Spam Part Three - Babies with the Bathwater
This post was written by our Chief Spam Fighter and delves into the subject of why spam is such a tricky little beast. It was prompted by a question that a Searchme user posted at getsatisfaction.com.
Now that we know how spam fights, cheats and multiplies, let’s talk about why it’s a particularly tricky problem from the search engine side of things. Namely, we have to be really careful that we only remove spam and not the good sites.
Let’s drag out the stadium analogy one last time. We know the end zone’s full of spammers, but what if Baby Kylie and Aunt Millie happen to be sitting there as well?
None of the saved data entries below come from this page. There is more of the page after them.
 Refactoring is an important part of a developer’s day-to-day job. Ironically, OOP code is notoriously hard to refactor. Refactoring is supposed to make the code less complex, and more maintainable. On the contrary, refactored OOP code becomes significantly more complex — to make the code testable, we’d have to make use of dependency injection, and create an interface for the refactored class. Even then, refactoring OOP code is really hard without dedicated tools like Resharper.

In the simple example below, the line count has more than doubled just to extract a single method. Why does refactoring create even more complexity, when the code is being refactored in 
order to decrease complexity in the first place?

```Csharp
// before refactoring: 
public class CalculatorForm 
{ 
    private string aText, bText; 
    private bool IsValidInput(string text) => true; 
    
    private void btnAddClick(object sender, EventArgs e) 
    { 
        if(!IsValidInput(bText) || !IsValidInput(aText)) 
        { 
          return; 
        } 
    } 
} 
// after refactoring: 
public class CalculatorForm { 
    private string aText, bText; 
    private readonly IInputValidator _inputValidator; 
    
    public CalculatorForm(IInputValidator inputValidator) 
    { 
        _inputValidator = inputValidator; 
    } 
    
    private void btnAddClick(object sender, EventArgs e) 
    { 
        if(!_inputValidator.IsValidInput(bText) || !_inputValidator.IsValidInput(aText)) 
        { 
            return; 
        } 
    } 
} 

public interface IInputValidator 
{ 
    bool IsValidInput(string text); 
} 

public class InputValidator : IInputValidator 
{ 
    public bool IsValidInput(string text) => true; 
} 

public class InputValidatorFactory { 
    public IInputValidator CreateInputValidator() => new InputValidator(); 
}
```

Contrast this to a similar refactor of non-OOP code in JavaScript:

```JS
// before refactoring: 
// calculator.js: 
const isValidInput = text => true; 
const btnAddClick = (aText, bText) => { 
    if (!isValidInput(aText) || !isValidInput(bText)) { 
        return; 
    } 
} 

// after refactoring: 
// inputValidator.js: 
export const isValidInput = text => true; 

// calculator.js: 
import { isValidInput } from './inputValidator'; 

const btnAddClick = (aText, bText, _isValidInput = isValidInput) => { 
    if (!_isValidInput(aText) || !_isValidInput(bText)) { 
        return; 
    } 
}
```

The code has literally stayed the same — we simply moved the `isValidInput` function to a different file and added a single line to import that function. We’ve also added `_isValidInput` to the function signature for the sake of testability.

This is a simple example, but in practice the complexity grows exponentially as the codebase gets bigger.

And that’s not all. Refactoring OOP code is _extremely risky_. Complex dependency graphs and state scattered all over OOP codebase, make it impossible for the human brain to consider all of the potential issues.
We obviously don’t want to get rid of them, so we can’t just blast the area.
At Searchme, we strive for a zero error rate - not one site mistakenly removed from our search results for being spam; not a single baby with the bathwater. While almost all other aspects of search are relatively mistake-tolerant and work well ‘on average’, identifying spam does not. ‘On average’ could mean that a search engine was wrong up to one-half of the time, and nobody can afford to be 50% wrong when it comes to identifying spam. So we have to look at every site very closely - no big sweeps.
Also, what if some of the hooligans look an awful lot like Aunt Millie? We have to be so cautious about not getting rid of what may be a good site that sometimes a spam site won’t be identified. (The good news is that since this is a two-way adversarial street, a site missed today will be found tomorrow.)
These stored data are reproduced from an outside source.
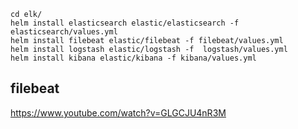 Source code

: 
```
cd elk/
helm install elasticsearch elastic/elasticsearch -f elasticsearch/values.yml
helm install filebeat elastic/filebeat -f filebeat/values.yml
helm install logstash elastic/logstash -f  logstash/values.yml
helm install kibana elastic/kibana -f kibana/values.yml
```

## filebeat
https://www.youtube.com/watch?v=GLGCJU4nR3M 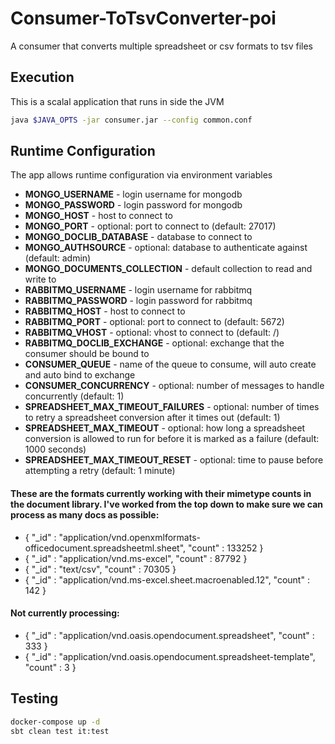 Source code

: # Consumer-ToTsvConverter-poi

A consumer that converts multiple spreadsheet or csv formats to tsv files

## Execution

This is a scalal application that runs in side the JVM

```bash
java $JAVA_OPTS -jar consumer.jar --config common.conf
```

## Runtime Configuration

The app allows runtime configuration via environment variables

* **MONGO_USERNAME** - login username for mongodb
* **MONGO_PASSWORD** - login password for mongodb
* **MONGO_HOST** - host to connect to
* **MONGO_PORT** - optional: port to connect to (default: 27017) 
* **MONGO_DOCLIB_DATABASE** - database to connect to
* **MONGO_AUTHSOURCE** - optional: database to authenticate against (default: admin)
* **MONGO_DOCUMENTS_COLLECTION** - default collection to read and write to 
* **RABBITMQ_USERNAME** - login username for rabbitmq
* **RABBITMQ_PASSWORD** - login password for rabbitmq
* **RABBITMQ_HOST** - host to connect to
* **RABBITMQ_PORT** - optional: port to connect to (default: 5672)
* **RABBITMQ_VHOST** - optional: vhost to connect to (default: /)
* **RABBITMQ_DOCLIB_EXCHANGE** - optional: exchange that the consumer should be bound to
* **CONSUMER_QUEUE** - name of the queue to consume, will auto create and auto bind to exchange
* **CONSUMER_CONCURRENCY** - optional: number of messages to handle concurrently (default: 1)
* **SPREADSHEET_MAX_TIMEOUT_FAILURES** - optional: number of times to retry a spreadsheet conversion after it times out (default: 1)
* **SPREADSHEET_MAX_TIMEOUT** - optional: how long a spreadsheet conversion is allowed to run for before it is marked as a failure (default: 1000 seconds)
* **SPREADSHEET_MAX_TIMEOUT_RESET** - optional: time to pause before attempting a retry (default: 1 minute)

#### These are the formats currently working with their mimetype counts in the document library. I've worked from the top down to make sure we can process as many docs as possible:

* { "_id" : "application/vnd.openxmlformats-officedocument.spreadsheetml.sheet", "count" : 133252 }
* { "_id" : "application/vnd.ms-excel", "count" : 87792 }
* { "_id" : "text/csv", "count" : 70305 }
* { "_id" : "application/vnd.ms-excel.sheet.macroenabled.12", "count" : 142 }

#### Not currently processing:

* { "_id" : "application/vnd.oasis.opendocument.spreadsheet", "count" : 333 }
* { "_id" : "application/vnd.oasis.opendocument.spreadsheet-template", "count" : 3 }

## Testing
```bash
docker-compose up -d
sbt clean test it:test
```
So, this is why you still find spam pages in search engines, despite our best efforts. Spammers use every dirty trick in the book, knowing that we, the search engines, have to be very careful in how we get rid of them.
The good news is, we won’t give up the fight.

April 15th, 2008 at 4:12 pm
One of the drawbacks to showing a single result per search term, is that the “Spammy Bird Gets The Worm”.
For example, in Google I’m ranking very highly because I’m NOT using Black Hat techniques to achieve search engine placement.
You folks have created a visual template that needs to be expanded to perhaps 6-8 results per set of search terms (use thumbnails of the sites from Screen Shots or other archive service).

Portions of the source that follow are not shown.